The New Jersey Department of Environmental Protection has endorsed the installation of a geomembrane cover system placed over the entire Keegan Landfill in Kearny, and made the approval in a March 2021 letter to the NJ Sports and Exposition Authority.
The estimated cost of the remedy, to be paid by the NJSEA, is $46.7 million. A permit application for closure is pending before the NJDEP.
The landfill closure is ongoing — with the importing of clean soils used for grading and contouring, a necessary precondition to achieve the precise slopes on the landfill’s 90-acre surface that will support the installation of an impermeable geomembrane cover.
Under the town’s legal settlement with the NJSEA and the state’s Administrative Consent Order with the NJSEA, the closure is the responsibility of the NJSEA, which owns the landfill once owned by the town, but taken back through eminent domain.

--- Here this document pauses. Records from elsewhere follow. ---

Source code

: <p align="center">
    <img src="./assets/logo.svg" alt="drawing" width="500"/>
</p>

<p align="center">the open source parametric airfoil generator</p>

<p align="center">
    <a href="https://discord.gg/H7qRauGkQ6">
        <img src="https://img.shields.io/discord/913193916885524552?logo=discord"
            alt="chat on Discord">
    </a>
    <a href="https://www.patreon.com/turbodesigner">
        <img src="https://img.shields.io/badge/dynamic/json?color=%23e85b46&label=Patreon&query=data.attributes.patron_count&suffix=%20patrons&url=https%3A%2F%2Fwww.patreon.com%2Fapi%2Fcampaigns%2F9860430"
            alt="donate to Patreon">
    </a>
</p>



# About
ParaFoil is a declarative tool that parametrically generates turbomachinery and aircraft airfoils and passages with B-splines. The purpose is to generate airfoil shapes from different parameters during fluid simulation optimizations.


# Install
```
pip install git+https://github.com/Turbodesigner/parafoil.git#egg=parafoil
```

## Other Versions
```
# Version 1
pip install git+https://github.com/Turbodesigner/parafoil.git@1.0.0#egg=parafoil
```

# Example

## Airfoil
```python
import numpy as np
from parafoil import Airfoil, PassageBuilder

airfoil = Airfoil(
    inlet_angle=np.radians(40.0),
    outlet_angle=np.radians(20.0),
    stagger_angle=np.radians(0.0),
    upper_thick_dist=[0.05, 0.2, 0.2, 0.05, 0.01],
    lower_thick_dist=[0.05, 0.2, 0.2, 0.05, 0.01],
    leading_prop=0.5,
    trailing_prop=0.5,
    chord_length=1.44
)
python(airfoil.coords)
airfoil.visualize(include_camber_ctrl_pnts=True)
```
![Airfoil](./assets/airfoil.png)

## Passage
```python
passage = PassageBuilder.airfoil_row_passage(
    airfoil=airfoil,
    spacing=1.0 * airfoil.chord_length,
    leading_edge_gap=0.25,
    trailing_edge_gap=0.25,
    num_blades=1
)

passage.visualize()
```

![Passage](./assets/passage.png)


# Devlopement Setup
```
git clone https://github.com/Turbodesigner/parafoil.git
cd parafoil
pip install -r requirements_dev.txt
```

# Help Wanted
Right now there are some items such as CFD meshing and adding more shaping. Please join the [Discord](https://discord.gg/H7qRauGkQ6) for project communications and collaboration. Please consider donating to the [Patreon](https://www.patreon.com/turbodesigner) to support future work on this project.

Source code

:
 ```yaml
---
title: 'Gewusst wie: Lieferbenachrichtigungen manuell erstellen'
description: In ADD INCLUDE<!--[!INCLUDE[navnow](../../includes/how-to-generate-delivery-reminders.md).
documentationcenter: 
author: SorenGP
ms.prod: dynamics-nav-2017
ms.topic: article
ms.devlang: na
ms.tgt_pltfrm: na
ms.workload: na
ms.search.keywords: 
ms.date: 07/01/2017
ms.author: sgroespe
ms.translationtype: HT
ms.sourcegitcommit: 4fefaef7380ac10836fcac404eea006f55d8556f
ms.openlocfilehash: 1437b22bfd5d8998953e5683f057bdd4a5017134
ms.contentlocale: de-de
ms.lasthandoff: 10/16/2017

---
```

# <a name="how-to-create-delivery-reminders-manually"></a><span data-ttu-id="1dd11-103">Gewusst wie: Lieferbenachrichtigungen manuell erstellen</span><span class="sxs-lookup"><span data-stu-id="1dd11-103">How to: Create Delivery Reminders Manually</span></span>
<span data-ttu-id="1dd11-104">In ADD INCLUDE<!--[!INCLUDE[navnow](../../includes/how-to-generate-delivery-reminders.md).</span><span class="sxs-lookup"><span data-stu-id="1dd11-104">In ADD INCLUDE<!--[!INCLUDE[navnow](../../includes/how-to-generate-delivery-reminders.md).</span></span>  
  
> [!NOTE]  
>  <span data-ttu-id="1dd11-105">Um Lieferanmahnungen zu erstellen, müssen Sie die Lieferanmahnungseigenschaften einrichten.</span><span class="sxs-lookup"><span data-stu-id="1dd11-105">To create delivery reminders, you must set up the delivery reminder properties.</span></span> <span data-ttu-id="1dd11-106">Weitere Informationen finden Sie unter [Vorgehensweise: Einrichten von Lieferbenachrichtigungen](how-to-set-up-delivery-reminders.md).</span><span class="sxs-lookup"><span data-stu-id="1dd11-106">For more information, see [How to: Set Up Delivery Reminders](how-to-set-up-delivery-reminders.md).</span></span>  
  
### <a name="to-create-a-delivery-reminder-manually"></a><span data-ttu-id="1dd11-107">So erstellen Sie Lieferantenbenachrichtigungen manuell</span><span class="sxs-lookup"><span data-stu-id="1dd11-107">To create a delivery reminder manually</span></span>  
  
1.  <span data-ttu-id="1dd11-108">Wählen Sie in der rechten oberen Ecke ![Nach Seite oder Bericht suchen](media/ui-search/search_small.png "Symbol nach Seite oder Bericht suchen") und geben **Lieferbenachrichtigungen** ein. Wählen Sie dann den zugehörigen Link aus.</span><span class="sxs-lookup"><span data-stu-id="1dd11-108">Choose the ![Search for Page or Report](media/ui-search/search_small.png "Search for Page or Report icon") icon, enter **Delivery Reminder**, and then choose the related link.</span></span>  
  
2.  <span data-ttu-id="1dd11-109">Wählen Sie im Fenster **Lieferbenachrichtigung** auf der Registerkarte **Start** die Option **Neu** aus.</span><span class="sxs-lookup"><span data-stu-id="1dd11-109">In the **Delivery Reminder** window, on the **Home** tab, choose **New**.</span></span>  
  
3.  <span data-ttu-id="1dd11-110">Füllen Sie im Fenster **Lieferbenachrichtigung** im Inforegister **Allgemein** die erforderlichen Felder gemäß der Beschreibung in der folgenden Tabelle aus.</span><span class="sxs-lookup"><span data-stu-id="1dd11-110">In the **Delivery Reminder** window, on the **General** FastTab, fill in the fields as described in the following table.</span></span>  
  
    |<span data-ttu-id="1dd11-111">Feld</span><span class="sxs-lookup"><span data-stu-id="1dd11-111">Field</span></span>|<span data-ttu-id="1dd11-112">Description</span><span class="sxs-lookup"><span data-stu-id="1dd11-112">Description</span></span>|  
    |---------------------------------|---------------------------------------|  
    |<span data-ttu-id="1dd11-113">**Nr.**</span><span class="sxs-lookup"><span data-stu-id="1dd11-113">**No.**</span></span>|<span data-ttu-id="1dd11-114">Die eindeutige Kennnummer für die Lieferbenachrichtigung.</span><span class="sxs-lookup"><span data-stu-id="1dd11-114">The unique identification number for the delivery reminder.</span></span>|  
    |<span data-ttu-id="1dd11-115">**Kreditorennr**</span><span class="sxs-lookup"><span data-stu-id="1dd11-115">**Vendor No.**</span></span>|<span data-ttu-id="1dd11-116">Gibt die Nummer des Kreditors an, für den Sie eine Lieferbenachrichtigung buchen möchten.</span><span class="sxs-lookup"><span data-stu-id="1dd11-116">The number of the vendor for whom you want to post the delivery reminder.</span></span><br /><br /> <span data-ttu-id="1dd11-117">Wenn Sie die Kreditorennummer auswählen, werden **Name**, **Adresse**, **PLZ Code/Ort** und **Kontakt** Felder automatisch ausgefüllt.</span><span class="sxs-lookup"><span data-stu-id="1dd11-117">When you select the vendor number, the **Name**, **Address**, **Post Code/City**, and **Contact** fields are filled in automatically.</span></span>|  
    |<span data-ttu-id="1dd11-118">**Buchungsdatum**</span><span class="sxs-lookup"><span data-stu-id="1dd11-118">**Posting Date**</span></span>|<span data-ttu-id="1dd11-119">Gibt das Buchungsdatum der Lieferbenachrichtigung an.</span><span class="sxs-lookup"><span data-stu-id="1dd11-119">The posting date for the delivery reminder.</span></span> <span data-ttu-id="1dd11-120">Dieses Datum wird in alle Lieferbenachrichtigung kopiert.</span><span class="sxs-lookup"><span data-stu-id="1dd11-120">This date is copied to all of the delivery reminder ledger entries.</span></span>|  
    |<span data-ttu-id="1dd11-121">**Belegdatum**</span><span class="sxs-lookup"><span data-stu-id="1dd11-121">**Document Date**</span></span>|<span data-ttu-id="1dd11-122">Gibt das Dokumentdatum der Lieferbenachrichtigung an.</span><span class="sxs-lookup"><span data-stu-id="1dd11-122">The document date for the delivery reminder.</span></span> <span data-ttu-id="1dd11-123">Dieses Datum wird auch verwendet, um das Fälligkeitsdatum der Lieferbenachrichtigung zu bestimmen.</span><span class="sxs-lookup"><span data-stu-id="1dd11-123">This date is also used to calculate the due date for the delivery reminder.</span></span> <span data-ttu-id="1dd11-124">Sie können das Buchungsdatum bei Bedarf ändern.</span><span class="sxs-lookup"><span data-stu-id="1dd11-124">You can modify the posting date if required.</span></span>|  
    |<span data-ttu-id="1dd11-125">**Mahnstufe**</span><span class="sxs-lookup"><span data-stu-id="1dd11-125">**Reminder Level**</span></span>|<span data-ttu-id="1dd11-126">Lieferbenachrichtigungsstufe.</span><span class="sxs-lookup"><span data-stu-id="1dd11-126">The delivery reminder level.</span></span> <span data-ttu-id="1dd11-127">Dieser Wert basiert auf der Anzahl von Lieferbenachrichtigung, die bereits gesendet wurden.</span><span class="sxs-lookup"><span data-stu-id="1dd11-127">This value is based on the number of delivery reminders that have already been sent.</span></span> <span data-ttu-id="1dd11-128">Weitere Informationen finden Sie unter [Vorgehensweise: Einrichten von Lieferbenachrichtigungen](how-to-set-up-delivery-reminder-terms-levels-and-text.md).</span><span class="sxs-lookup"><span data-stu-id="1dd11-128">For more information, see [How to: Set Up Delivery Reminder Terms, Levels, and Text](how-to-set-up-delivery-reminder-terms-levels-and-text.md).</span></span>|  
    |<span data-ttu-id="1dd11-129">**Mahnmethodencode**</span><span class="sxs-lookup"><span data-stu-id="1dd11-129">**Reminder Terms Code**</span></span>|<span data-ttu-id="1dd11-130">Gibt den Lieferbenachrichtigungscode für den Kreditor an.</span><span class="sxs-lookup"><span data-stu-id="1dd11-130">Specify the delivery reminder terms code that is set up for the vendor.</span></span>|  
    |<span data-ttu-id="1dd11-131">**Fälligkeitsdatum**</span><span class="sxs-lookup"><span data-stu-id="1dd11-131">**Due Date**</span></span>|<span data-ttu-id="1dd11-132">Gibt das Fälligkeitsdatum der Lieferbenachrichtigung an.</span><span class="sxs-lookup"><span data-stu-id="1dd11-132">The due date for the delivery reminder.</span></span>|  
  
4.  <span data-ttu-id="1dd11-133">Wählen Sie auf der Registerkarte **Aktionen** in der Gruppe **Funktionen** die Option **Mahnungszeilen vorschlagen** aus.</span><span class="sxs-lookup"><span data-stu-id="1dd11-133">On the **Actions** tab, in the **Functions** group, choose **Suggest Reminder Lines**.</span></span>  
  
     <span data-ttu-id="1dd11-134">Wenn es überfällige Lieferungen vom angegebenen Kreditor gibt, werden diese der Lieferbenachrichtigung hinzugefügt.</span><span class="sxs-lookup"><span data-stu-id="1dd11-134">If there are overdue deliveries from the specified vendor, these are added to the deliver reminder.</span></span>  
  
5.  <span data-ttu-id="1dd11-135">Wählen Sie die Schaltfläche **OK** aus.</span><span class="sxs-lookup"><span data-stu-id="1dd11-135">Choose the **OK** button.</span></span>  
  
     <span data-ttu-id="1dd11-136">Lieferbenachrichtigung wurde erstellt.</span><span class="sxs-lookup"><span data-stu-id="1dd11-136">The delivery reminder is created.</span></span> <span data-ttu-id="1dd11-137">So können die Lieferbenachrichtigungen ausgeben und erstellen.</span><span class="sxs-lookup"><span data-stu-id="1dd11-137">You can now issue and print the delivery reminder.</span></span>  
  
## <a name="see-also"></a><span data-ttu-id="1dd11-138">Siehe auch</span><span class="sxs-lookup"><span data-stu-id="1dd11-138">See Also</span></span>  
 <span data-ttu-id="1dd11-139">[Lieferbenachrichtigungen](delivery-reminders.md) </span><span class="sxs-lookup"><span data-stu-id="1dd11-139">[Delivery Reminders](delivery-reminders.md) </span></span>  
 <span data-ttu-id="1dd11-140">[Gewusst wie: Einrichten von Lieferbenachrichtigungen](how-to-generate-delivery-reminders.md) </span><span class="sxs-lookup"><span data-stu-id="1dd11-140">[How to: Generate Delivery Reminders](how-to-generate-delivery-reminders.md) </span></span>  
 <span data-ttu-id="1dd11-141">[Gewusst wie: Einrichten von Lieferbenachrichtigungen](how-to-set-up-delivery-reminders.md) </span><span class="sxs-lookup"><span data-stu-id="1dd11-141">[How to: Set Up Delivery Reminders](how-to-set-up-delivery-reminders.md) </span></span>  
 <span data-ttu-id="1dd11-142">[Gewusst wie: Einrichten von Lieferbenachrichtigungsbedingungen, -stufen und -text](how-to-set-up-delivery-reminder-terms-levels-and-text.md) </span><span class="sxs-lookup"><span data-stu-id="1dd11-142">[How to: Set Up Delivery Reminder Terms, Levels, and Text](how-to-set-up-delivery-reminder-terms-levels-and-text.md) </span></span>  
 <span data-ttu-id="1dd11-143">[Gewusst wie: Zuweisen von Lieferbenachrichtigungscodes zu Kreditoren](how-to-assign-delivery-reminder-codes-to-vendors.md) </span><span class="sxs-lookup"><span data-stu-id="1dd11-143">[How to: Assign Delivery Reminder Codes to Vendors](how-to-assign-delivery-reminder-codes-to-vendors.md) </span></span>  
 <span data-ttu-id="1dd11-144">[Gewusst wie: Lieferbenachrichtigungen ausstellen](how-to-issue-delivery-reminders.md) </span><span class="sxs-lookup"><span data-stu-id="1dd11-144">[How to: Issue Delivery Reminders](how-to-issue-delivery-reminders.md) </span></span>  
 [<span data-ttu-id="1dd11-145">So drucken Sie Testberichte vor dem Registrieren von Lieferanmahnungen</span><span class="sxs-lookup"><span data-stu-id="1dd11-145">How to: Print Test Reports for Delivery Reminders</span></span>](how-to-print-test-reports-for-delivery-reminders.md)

Grading and contouring are scheduled to be completed by October.
The geomembrane cover is the next phase of the closure.
In its letter, the NJDEP considered different types of geomembrane covers and whether the entire surface or just half of the surface should be covered. The estimated costs of the options ranged from $20.8 million to $46.7 million.
The NJDEP endorsed the costliest option presented — requiring coverage of the entire landfill — because of the benefits to be gained from reductions in hydrogen sulfide emissions over the entirety of the post-closure period and the need to minimize moisture infiltrating the landfill.
The Town of Kearny’s environmental engineer had previously submitted comments to the NJDEP in August 2020 that also supported a geomembrane cover over the entire landfill for similar reasons.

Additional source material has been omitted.